One of the themes that was present this week was the question of how much agency did people wield for and against the regime. We can see this question play out in Marhoefer’s article about homosexuality in Nazi Germany. The Nazi regime typically targeted homosexual men and prosecuted them as they made homosexuality illegal. Lesbians were still around during the Nazi regime, but weren’t specifically targeted like gay men were. Instead, the regime relied on witnesses coming and reporting lesbians, as it was not technically illegal. Witnesses who reported to the regime were more likely to raise suspicions and might be investigated by the regime themselves. People were able to wield some agency against the regime, by deciding to not report people, they were taking back what little power they had over their lives, by protecting themselves and those around them from unwanted scrutiny. Being able to show this type of agency during the regime, demonstrates how even when people have little control over their lives, they will do what they can to stand on their own.

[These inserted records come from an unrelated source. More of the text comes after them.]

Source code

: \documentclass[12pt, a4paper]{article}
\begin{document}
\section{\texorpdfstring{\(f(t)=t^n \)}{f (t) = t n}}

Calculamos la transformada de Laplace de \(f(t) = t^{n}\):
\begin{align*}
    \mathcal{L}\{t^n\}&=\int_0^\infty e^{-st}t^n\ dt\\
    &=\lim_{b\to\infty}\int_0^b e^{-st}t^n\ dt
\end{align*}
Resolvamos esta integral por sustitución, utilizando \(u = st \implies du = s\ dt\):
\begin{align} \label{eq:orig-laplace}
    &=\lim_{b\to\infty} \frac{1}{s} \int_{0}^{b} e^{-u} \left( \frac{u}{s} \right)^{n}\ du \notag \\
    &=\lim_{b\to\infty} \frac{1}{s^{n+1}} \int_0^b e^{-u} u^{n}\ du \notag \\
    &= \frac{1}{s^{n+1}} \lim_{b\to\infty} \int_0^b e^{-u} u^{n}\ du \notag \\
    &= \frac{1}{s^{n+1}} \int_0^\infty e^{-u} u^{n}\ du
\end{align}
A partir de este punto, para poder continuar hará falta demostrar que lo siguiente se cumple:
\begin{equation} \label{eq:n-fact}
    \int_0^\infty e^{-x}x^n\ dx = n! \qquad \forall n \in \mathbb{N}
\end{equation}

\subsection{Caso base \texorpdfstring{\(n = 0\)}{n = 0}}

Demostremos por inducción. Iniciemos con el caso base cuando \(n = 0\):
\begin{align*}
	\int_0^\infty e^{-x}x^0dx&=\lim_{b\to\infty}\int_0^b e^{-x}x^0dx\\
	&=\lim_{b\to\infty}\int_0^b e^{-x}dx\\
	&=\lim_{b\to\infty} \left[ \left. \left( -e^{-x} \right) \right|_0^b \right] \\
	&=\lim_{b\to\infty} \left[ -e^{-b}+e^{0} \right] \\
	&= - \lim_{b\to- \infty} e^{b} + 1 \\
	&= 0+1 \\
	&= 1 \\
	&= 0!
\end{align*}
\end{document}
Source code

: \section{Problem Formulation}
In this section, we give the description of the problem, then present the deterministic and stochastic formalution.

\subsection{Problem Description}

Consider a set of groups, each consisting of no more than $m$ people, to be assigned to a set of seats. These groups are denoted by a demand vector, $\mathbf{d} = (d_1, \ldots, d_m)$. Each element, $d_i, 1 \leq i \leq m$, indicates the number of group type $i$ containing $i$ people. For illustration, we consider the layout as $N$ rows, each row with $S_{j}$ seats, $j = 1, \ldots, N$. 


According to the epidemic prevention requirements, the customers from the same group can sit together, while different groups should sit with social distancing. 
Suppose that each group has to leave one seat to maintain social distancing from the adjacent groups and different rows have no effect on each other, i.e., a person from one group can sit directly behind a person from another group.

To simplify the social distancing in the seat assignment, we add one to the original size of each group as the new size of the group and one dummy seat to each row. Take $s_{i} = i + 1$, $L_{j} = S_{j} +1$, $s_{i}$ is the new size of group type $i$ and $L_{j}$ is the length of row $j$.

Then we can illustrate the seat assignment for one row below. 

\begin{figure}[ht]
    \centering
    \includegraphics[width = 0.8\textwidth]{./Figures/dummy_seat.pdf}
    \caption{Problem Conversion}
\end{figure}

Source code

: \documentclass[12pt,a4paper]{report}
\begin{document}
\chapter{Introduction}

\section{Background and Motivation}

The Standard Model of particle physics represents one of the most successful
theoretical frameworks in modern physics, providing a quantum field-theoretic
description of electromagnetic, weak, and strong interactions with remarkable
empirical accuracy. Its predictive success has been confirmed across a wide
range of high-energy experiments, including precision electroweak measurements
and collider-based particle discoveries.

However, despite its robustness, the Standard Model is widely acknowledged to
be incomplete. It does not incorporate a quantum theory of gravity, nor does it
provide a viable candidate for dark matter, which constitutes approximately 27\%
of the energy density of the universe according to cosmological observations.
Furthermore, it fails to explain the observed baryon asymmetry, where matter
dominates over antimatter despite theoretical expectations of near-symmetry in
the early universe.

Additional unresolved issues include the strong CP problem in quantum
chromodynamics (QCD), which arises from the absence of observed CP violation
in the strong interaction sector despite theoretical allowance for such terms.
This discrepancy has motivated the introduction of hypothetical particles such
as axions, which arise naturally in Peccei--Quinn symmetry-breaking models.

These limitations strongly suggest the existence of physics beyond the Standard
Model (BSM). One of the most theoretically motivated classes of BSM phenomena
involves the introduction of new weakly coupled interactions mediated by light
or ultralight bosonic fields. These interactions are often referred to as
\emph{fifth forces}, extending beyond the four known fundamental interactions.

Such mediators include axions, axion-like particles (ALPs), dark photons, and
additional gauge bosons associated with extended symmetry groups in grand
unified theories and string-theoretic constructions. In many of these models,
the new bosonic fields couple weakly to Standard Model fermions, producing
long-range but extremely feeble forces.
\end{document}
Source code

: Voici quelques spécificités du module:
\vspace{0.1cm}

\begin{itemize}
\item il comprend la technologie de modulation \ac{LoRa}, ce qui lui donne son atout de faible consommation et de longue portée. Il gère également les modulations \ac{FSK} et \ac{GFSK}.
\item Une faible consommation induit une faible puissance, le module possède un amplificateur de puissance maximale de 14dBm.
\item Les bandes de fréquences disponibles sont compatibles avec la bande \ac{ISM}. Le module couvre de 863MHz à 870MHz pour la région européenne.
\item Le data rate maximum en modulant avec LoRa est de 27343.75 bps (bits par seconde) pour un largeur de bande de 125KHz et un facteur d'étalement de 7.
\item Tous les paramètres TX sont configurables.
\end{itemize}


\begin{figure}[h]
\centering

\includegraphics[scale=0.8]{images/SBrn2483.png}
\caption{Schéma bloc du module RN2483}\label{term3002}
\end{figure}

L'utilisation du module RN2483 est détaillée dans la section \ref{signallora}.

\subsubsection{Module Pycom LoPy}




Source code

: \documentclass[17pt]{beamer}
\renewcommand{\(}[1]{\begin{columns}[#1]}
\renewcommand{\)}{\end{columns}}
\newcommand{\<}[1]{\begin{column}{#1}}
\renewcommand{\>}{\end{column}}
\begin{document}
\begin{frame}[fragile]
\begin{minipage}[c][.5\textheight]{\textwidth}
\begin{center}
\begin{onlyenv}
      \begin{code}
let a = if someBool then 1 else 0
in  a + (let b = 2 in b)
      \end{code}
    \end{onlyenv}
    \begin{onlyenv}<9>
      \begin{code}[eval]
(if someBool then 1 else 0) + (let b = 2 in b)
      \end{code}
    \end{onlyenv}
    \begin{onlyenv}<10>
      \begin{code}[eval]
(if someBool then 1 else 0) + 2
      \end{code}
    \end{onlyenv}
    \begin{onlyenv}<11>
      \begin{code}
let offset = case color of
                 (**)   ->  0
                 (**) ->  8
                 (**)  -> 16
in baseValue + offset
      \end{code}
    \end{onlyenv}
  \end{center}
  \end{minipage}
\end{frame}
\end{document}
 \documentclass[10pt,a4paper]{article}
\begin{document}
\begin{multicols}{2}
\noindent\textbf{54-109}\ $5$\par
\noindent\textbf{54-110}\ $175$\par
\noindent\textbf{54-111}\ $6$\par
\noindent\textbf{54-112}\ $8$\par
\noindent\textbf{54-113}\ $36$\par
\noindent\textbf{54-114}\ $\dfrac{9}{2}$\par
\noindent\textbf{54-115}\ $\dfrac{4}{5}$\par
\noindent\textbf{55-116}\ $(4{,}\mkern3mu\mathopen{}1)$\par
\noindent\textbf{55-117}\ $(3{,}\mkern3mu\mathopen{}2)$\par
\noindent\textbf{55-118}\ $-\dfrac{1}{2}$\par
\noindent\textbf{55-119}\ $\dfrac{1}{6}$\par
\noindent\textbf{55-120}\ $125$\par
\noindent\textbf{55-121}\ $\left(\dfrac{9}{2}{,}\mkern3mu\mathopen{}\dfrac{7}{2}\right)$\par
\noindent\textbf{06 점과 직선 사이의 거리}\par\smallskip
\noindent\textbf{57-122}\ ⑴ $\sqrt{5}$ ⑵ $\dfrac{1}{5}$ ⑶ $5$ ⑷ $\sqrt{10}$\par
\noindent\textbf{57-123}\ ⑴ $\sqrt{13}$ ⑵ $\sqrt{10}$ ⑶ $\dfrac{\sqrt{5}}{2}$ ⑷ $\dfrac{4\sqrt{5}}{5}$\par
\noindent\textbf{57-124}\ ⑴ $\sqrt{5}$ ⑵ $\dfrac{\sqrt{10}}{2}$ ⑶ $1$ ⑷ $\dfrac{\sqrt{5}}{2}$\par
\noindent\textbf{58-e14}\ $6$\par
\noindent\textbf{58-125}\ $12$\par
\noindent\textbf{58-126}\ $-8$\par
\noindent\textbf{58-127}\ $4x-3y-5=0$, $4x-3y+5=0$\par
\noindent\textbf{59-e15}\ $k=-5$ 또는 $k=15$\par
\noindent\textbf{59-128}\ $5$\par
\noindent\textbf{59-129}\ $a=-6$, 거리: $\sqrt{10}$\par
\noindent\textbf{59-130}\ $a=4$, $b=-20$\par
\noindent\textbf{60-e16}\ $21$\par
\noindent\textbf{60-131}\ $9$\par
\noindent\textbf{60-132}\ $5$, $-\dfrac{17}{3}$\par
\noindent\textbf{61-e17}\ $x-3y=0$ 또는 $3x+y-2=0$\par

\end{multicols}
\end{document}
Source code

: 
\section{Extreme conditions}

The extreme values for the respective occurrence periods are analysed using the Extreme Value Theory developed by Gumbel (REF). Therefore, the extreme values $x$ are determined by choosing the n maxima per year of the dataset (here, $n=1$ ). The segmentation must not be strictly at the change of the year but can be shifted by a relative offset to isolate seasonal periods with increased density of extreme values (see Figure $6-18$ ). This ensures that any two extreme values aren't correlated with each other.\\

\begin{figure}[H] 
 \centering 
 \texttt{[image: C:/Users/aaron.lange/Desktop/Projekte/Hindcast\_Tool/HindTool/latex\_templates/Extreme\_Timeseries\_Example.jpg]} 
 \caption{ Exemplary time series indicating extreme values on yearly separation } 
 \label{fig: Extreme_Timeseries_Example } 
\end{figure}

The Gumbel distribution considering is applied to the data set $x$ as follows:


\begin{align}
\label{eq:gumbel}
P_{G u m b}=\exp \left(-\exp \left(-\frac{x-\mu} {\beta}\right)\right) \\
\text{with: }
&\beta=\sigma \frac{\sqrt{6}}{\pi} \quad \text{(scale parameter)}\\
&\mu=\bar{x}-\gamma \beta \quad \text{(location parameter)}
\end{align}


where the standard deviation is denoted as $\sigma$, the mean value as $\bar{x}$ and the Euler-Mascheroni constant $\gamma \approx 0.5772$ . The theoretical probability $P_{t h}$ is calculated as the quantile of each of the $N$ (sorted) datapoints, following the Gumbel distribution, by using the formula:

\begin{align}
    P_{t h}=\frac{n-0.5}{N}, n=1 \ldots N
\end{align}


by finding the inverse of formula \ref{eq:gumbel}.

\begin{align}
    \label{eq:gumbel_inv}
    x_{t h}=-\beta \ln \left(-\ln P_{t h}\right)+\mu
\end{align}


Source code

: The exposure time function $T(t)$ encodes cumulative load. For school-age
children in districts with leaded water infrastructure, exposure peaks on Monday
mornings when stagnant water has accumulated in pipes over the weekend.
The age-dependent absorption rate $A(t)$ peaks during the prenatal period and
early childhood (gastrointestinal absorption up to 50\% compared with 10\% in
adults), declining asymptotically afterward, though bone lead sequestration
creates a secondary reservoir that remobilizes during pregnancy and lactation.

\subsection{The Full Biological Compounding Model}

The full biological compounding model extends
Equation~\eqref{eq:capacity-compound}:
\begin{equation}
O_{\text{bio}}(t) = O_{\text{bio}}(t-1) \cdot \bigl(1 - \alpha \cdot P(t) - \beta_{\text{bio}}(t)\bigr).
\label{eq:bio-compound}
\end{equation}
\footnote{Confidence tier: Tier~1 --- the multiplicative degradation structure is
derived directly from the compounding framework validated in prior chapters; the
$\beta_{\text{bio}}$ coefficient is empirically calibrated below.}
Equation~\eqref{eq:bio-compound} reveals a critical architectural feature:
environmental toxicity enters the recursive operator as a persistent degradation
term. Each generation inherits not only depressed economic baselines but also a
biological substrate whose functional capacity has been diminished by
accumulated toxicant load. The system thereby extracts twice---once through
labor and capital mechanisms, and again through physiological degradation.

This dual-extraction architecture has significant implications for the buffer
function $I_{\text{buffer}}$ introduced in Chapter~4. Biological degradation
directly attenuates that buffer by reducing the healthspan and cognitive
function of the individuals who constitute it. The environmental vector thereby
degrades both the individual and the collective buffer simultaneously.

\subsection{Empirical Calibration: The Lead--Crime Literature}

We can also see how soldiers were able to have some agency while serving the regime as shown in Kunhe’s article. Soldiers were expected to be embody manliness as it would help to make them a better soldier. These soldiers were able to shape themselves into the ideal of “hard” manliness and once their male identity was established without question, they were able to display some feminine qualities, such as showing affection to fellow soldiers as well as to women. Once they had established themselves as soldiers, they were able to take some agency back and show some softer sides of themselves, which went against how Nazi soldiers were expected to be. We can see how everyday people as well as soldiers in the regime were able to wield varying levels of agency against the regime.
Laurie Marhoefer, “Lesbianism, Transvestitism, and the Nazi State: a Microhistory of a Gestapo Investigation, 1939-1943” The American Historical Review 121: 4 (2016): 1167-1195.
Thomas Kühne, “Protean masculinity, Hegemonic Masculinity: Soldiers in the Third Reich” Central European History Vol 51, Issue 3 (September 2018): 390-418.